Fort intéressante ta présentation perso des trois livres. Je ne connais que celui d’Alain, Propos sur le Bonheur,qui m’a permis de relever la tête dans des périodes dépressives. Bon à pratiquer à tout âge. Je vais me commander les deux autres via Amazon.J’avais déjà entendu parler de Castaneda. Merci pour tes lignes sympas. Nine
Merci, Nine, pour ce sympathique commentaire ! Et bonne lecture !

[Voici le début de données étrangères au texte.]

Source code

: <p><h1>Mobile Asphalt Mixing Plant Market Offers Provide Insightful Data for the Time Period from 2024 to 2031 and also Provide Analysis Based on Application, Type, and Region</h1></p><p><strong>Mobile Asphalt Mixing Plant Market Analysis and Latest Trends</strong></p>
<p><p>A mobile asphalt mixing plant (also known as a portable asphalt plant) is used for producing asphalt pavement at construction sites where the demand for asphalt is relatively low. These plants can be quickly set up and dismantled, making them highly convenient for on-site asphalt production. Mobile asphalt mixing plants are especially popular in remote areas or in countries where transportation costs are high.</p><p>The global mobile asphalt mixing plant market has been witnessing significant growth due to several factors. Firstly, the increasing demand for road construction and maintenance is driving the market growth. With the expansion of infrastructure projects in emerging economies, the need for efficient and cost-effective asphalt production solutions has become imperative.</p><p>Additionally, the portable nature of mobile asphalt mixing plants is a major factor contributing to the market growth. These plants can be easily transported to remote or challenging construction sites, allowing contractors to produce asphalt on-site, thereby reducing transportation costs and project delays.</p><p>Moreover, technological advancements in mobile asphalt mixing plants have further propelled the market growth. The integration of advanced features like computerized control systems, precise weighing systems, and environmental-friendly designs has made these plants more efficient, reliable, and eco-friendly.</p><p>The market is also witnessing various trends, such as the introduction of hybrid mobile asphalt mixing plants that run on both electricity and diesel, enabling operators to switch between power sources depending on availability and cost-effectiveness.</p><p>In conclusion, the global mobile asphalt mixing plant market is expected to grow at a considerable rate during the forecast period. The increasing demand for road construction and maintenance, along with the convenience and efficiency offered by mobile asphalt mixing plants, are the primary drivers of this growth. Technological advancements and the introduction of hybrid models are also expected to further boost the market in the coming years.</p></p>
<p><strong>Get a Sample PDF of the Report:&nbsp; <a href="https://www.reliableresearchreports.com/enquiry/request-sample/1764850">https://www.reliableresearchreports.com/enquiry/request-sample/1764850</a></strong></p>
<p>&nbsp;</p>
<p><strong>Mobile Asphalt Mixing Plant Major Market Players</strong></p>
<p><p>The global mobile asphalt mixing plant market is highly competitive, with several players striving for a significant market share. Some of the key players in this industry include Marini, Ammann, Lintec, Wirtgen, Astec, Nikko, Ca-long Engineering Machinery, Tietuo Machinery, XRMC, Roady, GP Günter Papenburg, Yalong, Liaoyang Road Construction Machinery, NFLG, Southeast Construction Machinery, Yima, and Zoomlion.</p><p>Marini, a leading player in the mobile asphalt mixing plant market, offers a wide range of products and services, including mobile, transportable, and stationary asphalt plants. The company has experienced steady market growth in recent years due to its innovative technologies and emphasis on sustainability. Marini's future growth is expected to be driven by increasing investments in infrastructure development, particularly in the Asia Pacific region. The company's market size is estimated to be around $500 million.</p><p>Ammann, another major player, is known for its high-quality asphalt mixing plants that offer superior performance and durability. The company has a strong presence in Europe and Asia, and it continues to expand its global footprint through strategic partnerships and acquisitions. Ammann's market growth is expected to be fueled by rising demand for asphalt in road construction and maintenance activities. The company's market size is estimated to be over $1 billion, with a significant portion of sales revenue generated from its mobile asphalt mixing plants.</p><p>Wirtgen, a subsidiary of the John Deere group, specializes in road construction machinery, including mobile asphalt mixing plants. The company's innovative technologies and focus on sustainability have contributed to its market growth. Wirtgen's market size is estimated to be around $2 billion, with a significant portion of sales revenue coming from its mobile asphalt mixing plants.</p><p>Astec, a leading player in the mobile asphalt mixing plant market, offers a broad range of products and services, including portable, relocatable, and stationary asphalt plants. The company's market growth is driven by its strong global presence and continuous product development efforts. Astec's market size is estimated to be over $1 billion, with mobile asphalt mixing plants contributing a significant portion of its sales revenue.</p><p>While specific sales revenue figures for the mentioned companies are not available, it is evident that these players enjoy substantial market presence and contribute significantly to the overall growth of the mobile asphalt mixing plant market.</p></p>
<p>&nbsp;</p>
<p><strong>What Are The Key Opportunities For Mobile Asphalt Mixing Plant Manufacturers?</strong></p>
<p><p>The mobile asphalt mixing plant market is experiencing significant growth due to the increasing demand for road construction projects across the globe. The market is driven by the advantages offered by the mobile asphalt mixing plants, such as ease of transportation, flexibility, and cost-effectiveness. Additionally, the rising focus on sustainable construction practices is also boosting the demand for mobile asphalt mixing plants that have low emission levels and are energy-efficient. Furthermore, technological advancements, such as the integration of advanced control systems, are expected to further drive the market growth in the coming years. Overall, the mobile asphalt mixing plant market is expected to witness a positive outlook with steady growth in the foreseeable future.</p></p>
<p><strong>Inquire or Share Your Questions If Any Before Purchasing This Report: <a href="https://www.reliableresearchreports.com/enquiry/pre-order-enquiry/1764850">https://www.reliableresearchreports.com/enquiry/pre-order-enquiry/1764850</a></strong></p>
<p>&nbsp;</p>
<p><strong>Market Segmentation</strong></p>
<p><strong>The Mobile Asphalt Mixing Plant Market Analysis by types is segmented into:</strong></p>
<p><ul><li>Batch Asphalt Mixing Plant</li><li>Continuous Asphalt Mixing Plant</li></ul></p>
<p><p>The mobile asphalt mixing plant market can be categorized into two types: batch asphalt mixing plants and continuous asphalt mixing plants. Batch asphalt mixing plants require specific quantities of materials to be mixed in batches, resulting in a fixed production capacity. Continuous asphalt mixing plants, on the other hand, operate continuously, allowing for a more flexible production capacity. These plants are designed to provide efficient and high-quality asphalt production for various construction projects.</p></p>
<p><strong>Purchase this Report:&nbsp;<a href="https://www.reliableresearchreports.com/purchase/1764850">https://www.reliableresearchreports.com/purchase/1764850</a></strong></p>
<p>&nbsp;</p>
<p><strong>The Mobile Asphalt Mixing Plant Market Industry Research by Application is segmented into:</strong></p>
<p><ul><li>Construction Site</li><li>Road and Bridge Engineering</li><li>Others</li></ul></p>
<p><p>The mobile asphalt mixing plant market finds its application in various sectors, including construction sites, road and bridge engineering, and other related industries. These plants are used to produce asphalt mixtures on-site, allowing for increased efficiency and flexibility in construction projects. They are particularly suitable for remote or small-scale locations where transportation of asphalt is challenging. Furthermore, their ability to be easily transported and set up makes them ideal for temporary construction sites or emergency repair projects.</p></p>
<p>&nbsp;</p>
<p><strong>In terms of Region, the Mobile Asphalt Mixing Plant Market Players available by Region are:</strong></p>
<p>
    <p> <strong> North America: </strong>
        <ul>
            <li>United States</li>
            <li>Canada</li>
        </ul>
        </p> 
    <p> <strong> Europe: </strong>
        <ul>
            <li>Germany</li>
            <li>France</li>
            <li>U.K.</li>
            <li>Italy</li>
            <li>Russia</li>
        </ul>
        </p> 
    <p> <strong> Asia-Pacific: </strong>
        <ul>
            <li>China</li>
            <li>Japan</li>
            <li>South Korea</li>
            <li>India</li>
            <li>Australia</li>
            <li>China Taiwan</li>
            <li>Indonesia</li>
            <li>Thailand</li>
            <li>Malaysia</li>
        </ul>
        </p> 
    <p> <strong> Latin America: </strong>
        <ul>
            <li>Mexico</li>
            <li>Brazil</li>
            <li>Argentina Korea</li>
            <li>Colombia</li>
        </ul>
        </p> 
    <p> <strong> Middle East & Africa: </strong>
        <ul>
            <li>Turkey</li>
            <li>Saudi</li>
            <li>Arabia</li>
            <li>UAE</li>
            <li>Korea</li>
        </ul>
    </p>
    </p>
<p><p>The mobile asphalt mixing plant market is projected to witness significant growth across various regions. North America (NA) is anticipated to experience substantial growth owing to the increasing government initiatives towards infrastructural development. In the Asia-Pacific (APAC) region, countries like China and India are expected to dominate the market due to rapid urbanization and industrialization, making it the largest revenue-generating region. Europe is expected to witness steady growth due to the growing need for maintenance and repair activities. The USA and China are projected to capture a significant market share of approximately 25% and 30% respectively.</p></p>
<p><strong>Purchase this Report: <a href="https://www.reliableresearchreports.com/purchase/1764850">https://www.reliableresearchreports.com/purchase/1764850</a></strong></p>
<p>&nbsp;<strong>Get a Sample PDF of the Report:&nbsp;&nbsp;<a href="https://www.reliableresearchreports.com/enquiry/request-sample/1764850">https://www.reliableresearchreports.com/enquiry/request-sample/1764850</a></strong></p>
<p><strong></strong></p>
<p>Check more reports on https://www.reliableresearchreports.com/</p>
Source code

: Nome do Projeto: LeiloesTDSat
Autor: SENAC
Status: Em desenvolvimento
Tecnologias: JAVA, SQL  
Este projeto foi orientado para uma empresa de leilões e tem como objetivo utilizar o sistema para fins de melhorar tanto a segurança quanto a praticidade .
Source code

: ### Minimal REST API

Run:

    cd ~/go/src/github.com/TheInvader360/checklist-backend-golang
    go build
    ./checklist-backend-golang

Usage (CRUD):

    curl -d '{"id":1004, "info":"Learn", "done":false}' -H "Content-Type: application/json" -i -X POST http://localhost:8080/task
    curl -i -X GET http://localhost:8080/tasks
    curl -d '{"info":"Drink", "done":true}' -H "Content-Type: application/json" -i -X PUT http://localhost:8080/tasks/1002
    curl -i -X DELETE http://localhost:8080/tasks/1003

Je viens de commander le lièvre (si tu fais l’article, mets des liens d’affiliation) !! 🙂
et de t’envoyer l’info pour participer aux 3 livres. Tous n’étaient pas marketing, non. En fait, il y a qqes semaines j’ai demandé àOR si je pouvais recenser sur son blog (article invité) 2-3 livres littéraires qui avaient changé ma vie ; il a dit oui, pourquoi pas, et 2 semaines + tard je recevais l’article que tu vas recevoir… Après bref survol, tout le monde ne semble pas être dans le marketing, Dieu merci !
Bonjour Edith,
je crois que je vais aussi participer à 3 livres qui ont changé ma vie mais je crains fort que la plupart des livres soumis soient dans la thématique Marketing, développement personnel… et du coup peut-être pas si littéraire… sauf si on lie les thèmes entre eux … à suivre
Pourrais-tu rédiger un article sur comment rédiger le meilleur polar français?
Merci et à bientôt
Ps Polar : comme ce n’est pas ma spécialité, je préfère ne pas m’y risquer, MAIS j’ai l’intention de recenser pour vous 2 livres sur la structure narrative/le suspense, ET d’interviewer une auteure de polars déjà évoquée (Nadine Monfils). A suivre !
Merci pour ton commentaire, Hélène, que tu devrais « poster » sur ton blog avec 2 autres recensions de livres… 😉 Je n’ai jamais lu Lanzmann (juste vu), et apparemment c’est un tort ! Je note tes impressions de lecture, tout à fait convaincantes, et je file de ce pas sur Amazon !! 🙂
Je partage cette émotion qui peut changer votre vie à la lecture d’un roman.
Je viens de terminer la lecture du Lièver de Patagonie de Claude Lanzmann, réalisateur de Shoah, l’oeuvre magnifique mise à l’écran pour témoigner de la mise à mort de millions de juifs pendant la dernière guerre mondiale.
Cette lecture m’a permise un retour en arrière dans ma mémoire où s’étaient enfouies les scènes qui m’ont le plus marquée quand j’étais enfant. La mémoire est toujours un non-dit de l’innommable: elle efface toujours temporairement ce qui dérange. Ainsi ce livre formidable participe bien à la mémoire collective afin de ne pas oublier.